En las páginas de O-ir al arroyo coexisten, presentados en
un continuum aunque con secciones
reconocibles, elementos, astros, fuerzas de la naturaleza (y sus fragilidades),
animales, alimentos, cuerpos, tiempos de la vida, sones, silencios, nostalgias,
soledumbres. El afuera y el adentro, lo grande y lo pequeño, lo cósmico y lo
doméstico: nada le es ajeno a estos haikus que nos recuerdan que la ternura y
la sutileza pueden ser otros nombres de la sabiduría.
Por cierto,
mucho de ternura y sutileza puede ser encontrado en las páginas de Pasaje a la nostalgia, extenso y
profundo viaje al interior de la memoria.
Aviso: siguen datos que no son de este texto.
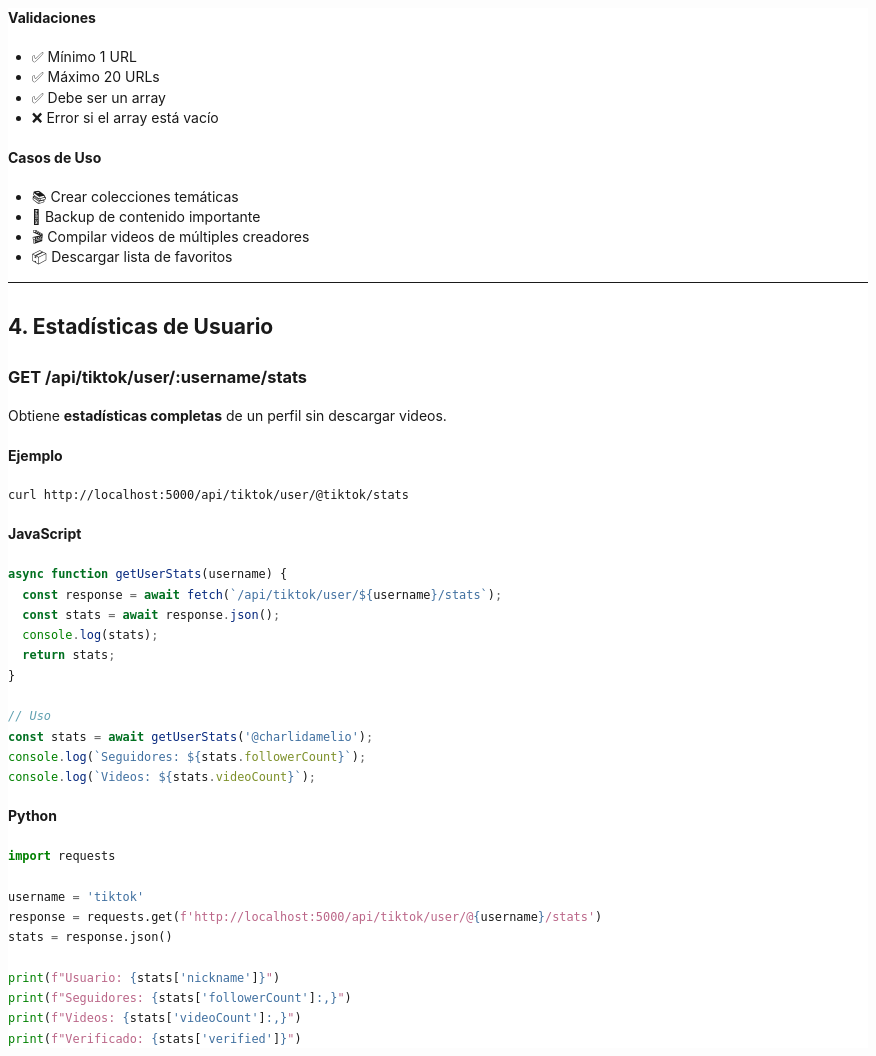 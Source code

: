 #### Validaciones
- ✅ Mínimo 1 URL
- ✅ Máximo 20 URLs
- ✅ Debe ser un array
- ❌ Error si el array está vacío

#### Casos de Uso
- 📚 Crear colecciones temáticas
- 💾 Backup de contenido importante
- 🎬 Compilar videos de múltiples creadores
- 📦 Descargar lista de favoritos

---

## 4. Estadísticas de Usuario

### **GET /api/tiktok/user/:username/stats**

Obtiene **estadísticas completas** de un perfil sin descargar videos.

#### Ejemplo
```bash
curl http://localhost:5000/api/tiktok/user/@tiktok/stats
```

#### JavaScript
```javascript
async function getUserStats(username) {
  const response = await fetch(`/api/tiktok/user/${username}/stats`);
  const stats = await response.json();
  console.log(stats);
  return stats;
}

// Uso
const stats = await getUserStats('@charlidamelio');
console.log(`Seguidores: ${stats.followerCount}`);
console.log(`Videos: ${stats.videoCount}`);
```

#### Python
```python
import requests

username = 'tiktok'
response = requests.get(f'http://localhost:5000/api/tiktok/user/@{username}/stats')
stats = response.json()

print(f"Usuario: {stats['nickname']}")
print(f"Seguidores: {stats['followerCount']:,}")
print(f"Videos: {stats['videoCount']:,}")
print(f"Verificado: {stats['verified']}")
```
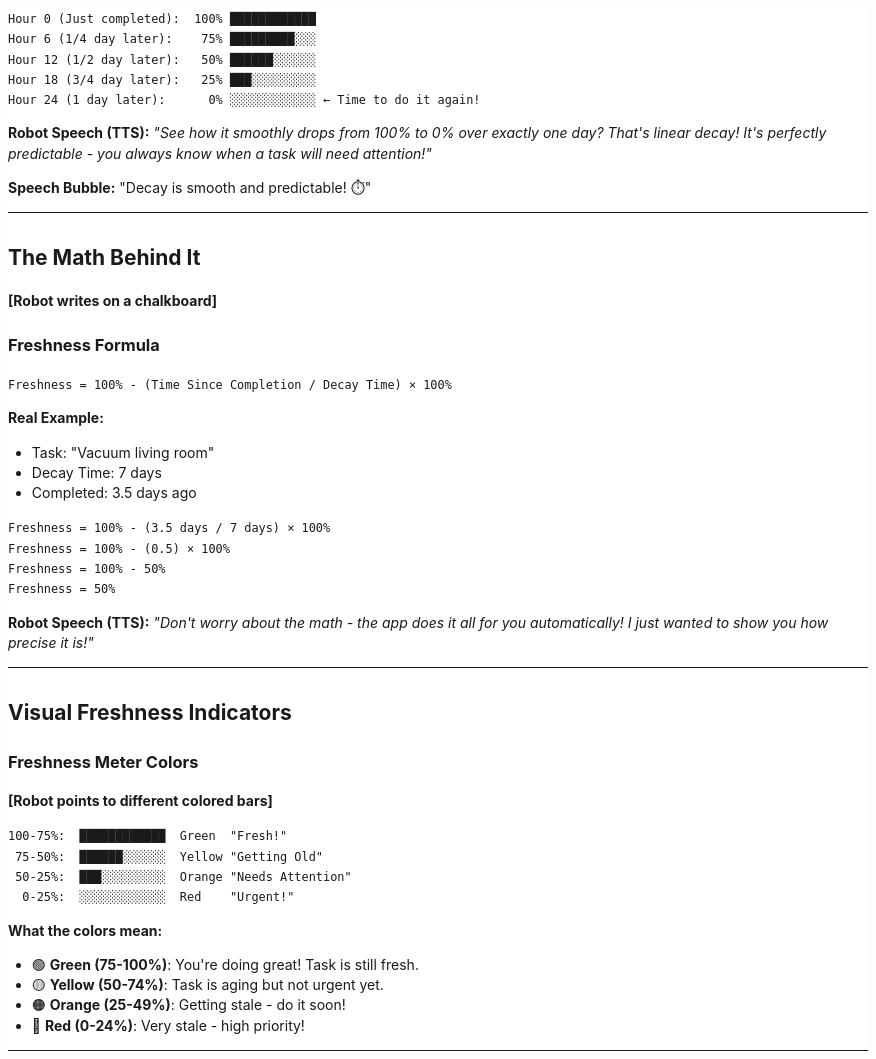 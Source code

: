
 ```
Hour 0 (Just completed):  100% ████████████
Hour 6 (1/4 day later):    75% █████████░░░
Hour 12 (1/2 day later):   50% ██████░░░░░░
Hour 18 (3/4 day later):   25% ███░░░░░░░░░
Hour 24 (1 day later):      0% ░░░░░░░░░░░░ ← Time to do it again!
```

**Robot Speech (TTS):** *"See how it smoothly drops from 100% to 0% over exactly one day? That's linear decay! It's perfectly predictable - you always know when a task will need attention!"*

**Speech Bubble:** "Decay is smooth and predictable! ⏱️"

---

## The Math Behind It

**[Robot writes on a chalkboard]**

### Freshness Formula

```
Freshness = 100% - (Time Since Completion / Decay Time) × 100%
```

**Real Example:**
- Task: "Vacuum living room"
- Decay Time: 7 days
- Completed: 3.5 days ago

```
Freshness = 100% - (3.5 days / 7 days) × 100%
Freshness = 100% - (0.5) × 100%
Freshness = 100% - 50%
Freshness = 50%
```

**Robot Speech (TTS):** *"Don't worry about the math - the app does it all for you automatically! I just wanted to show you how precise it is!"*

---

## Visual Freshness Indicators

### Freshness Meter Colors

**[Robot points to different colored bars]**

```
100-75%:  ████████████  Green  "Fresh!"
 75-50%:  ██████░░░░░░  Yellow "Getting Old"
 50-25%:  ███░░░░░░░░░  Orange "Needs Attention"
  0-25%:  ░░░░░░░░░░░░  Red    "Urgent!"
```

**What the colors mean:**
- 🟢 **Green (75-100%)**: You're doing great! Task is still fresh.
- 🟡 **Yellow (50-74%)**: Task is aging but not urgent yet.
- 🟠 **Orange (25-49%)**: Getting stale - do it soon!
- 🔴 **Red (0-24%)**: Very stale - high priority!

--- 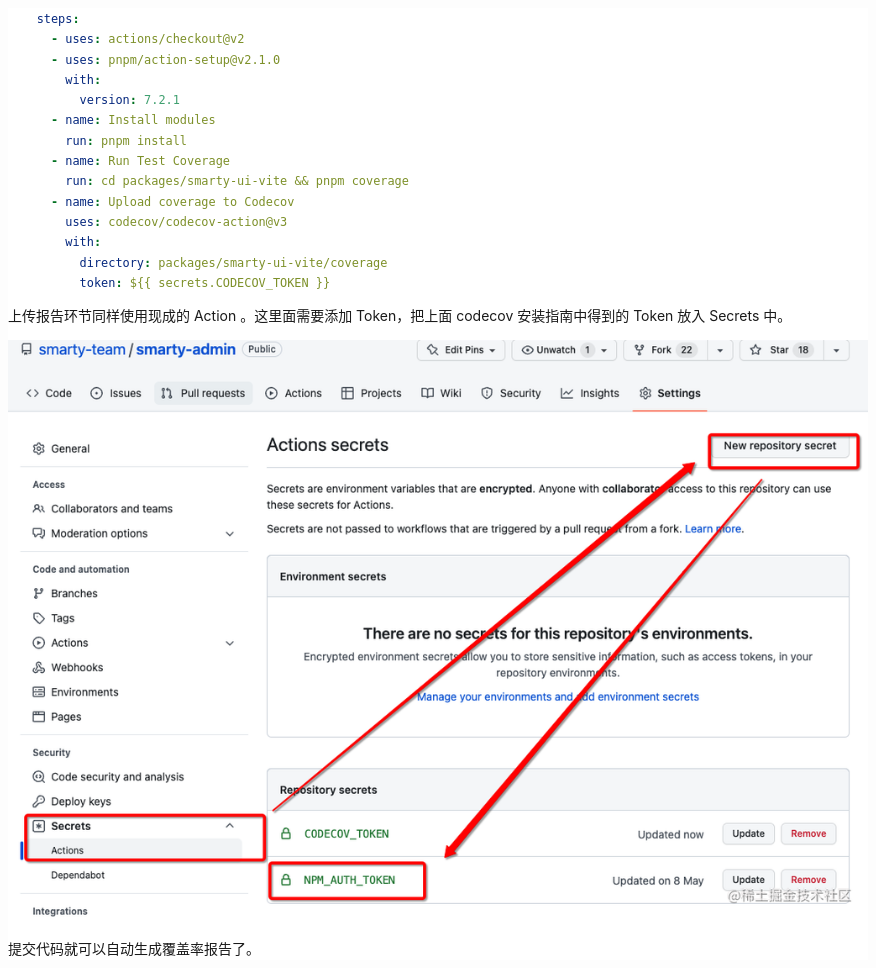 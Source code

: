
 ```YAML
    steps:
      - uses: actions/checkout@v2
      - uses: pnpm/action-setup@v2.1.0
        with:
          version: 7.2.1
      - name: Install modules
        run: pnpm install
      - name: Run Test Coverage
        run: cd packages/smarty-ui-vite && pnpm coverage
      - name: Upload coverage to Codecov
        uses: codecov/codecov-action@v3
        with:
          directory: packages/smarty-ui-vite/coverage
          token: ${{ secrets.CODECOV_TOKEN }}
```

上传报告环节同样使用现成的 Action 。这里面需要添加 Token，把上面 codecov 安装指南中得到的 Token 放入 Secrets 中。


![image.png](./images/68f97f6f17ce41fb97284e52d0ae5668~tplv-k3u1fbpfcp-watermark.image.png)

提交代码就可以自动生成覆盖率报告了。
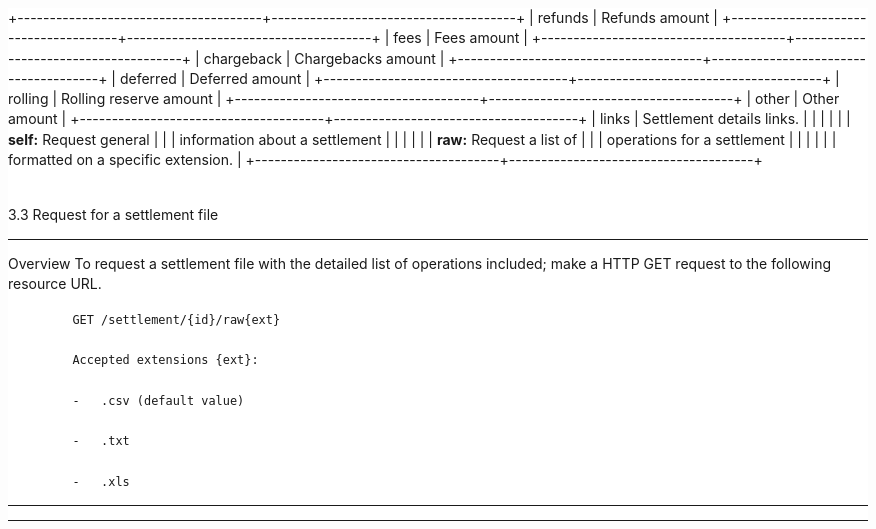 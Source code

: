 +--------------------------------------+--------------------------------------+
| refunds                              | Refunds amount                       |
+--------------------------------------+--------------------------------------+
| fees                                 | Fees amount                          |
+--------------------------------------+--------------------------------------+
| chargeback                           | Chargebacks amount                   |
+--------------------------------------+--------------------------------------+
| deferred                             | Deferred amount                      |
+--------------------------------------+--------------------------------------+
| rolling                              | Rolling reserve amount               |
+--------------------------------------+--------------------------------------+
| other                                | Other amount                         |
+--------------------------------------+--------------------------------------+
| links                                | Settlement details links.            |
|                                      |                                      |
|                                      | **self:** Request general            |
|                                      | information about a settlement       |
|                                      |                                      |
|                                      | **raw:** Request a list of           |
|                                      | operations for a settlement          |
|                                      |                                      |
|                                      | formatted on a specific extension.   |
+--------------------------------------+--------------------------------------+

<span id="_Toc453598116" class="anchor"></span>\
<span id="_Toc453688112" class="anchor"></span>3.3 Request for a
settlement file

  -----------------------------------------------------------------------------------------------------------------------------------------------
  Overview   To request a settlement file with the detailed list of operations included; make a HTTP GET request to the following resource URL.
             
             GET /settlement/{id}/raw{ext}
             
             Accepted extensions {ext}:
             
             -   .csv (default value)
             
             -   .txt
             
             -   .xls
             
             
  ---------- ------------------------------------------------------------------------------------------------------------------------------------
  -----------------------------------------------------------------------------------------------------------------------------------------------
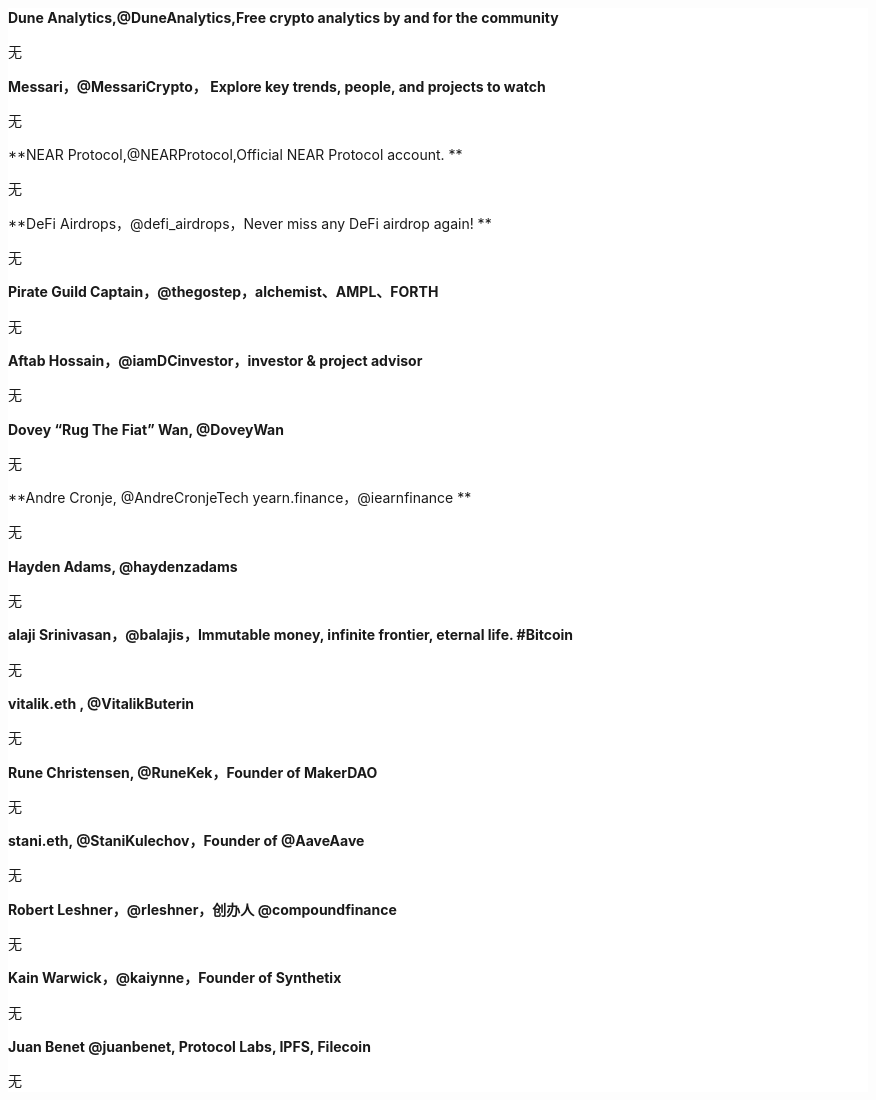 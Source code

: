 
**Dune Analytics,@DuneAnalytics,Free crypto analytics by and for the community**

无

**Messari，@MessariCrypto， Explore key trends, people, and projects to watch**

无

**NEAR Protocol,@NEARProtocol,Official NEAR Protocol account. **

无

**DeFi Airdrops，@defi_airdrops，Never miss any DeFi airdrop again! ** 

无

**Pirate Guild Captain，@thegostep，alchemist、AMPL、FORTH**

无

**Aftab Hossain，@iamDCinvestor，investor & project advisor**

无

**Dovey “Rug The Fiat” Wan, @DoveyWan**

无

**Andre Cronje, @AndreCronjeTech yearn.finance，@iearnfinance **

无

**Hayden Adams, @haydenzadams**

无


**alaji Srinivasan，@balajis，Immutable money, infinite frontier, eternal life. #Bitcoin**

无

**vitalik.eth , @VitalikButerin**

无

**Rune Christensen, @RuneKek，Founder of MakerDAO**

无

**stani.eth, @StaniKulechov，Founder of @AaveAave**

无

**Robert Leshner，@rleshner，创办人 @compoundfinance**

无

**Kain Warwick，@kaiynne，Founder of Synthetix**

无

**Juan Benet @juanbenet, Protocol Labs, IPFS, Filecoin**

无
Se trata de una novela del valioso actor
de teatro y escritor Andrés Canedo, publicada en Santa Cruz en 1999 en una
edición independiente y que desde entonces permaneció casi ignorada, hasta su
reciente segunda edición por Quipus (2016), que espero encuentre los lectores
que merece.
Con un dejo
a la vez proustiano y tropical, y un estilo que no por clásico renuncia a bien
logrados atrevimientos formales y narrativos, Pasaje a la nostalgia nos invita a pasar revista a una vida,
diríamos, sin estridencias, aunque jalonada por esas secretas aventuras que
toda existencia corriente encierra entre sus pliegues.
En sus casi
500 páginas, se suceden todos los descubrimientos y perplejidades que un alma
sensible está destinada a encontrar en su devenir terreno, incluida la
inagotable perplejidad del amor y aquel descubrimiento, ya enunciado con ciega
precisión por Alejandra Pizarnik: que el jardín solo es verde en el cerebro,
que al recordar fabricamos una realidad cuyas paredes están hechas apenas de
palabras.
Esa
misma certeza (y la consiguiente incertidumbre que ella produce) parece ser la
que ha animado al cineasta y poeta boliviano Alejandro Pereira, hace varios
años residente en Brasil, a escribir y filmar Luz en la copa, una película que él ha querido llamar
“deconstructiva” y que es, también, un viaje -caprichoso, fragmentario,
disperso en apariencia aunque firmemente unificado por la pertinaz y a momentos
genial mirada (y cámara) del director- a la memoria, a las memorias de unos
personajes a la vez ordinarios y únicos (¿no lo somos todas las creaturas?) que
van quedando atrapados en -y siendo vencidos por- una telaraña vital y
narrativa que los reúne de manera azarosa para separarlos luego con crudeza y
arrojarlos a una tierra baldía, que no es otra que la de sus propios yoes.
Mi
referencia al título de la magnum opus
de T.S. Eliot no es casual -la sombra de este autor se cierne sobre la
película, como sobre La tierra baldía
se cierne la de Pound-; ya que así como existe la canción poética, Luz en la copa -a pesar de su
artesanalidad pero también por ella misma- invita a pensar en un cine poético;
si eso, a estas alturas de la deshumanización, es posible (y quién sabe por lo
mismo sea, es más, necesario).
Solo
como un apunte último, no puedo dejar de sentar una inquietud. Me pregunto cómo
habría llegado a ser esta película, qué luz habría proyectado en la copa de
nuestras retinas, si su director hubiera tenido un presupuesto holgado para
realizar su concepto cinematográfico. En los créditos finales, Pereira reclama
por la falta de apoyo institucional al cine en Bolivia. No es difícil imaginar que
los recursos con que filmó fueron magros, en relación inversamente proporcional
al talento que en estos años este realizador ha demostrado y que aprecian más,
como suele ocurrir, bajo otros soles -remember
Cerruto– y en otras tierras; que para los artistas resultan ser, si bien más
ajenas, menos baldías. Aunque, al fin y al cabo, tal vez la limitación de
recursos sea un precio bien pagado por la independencia creativa, que como bien
sabemos, no tiene precio. Para todo lo demás, las evidencias sobran.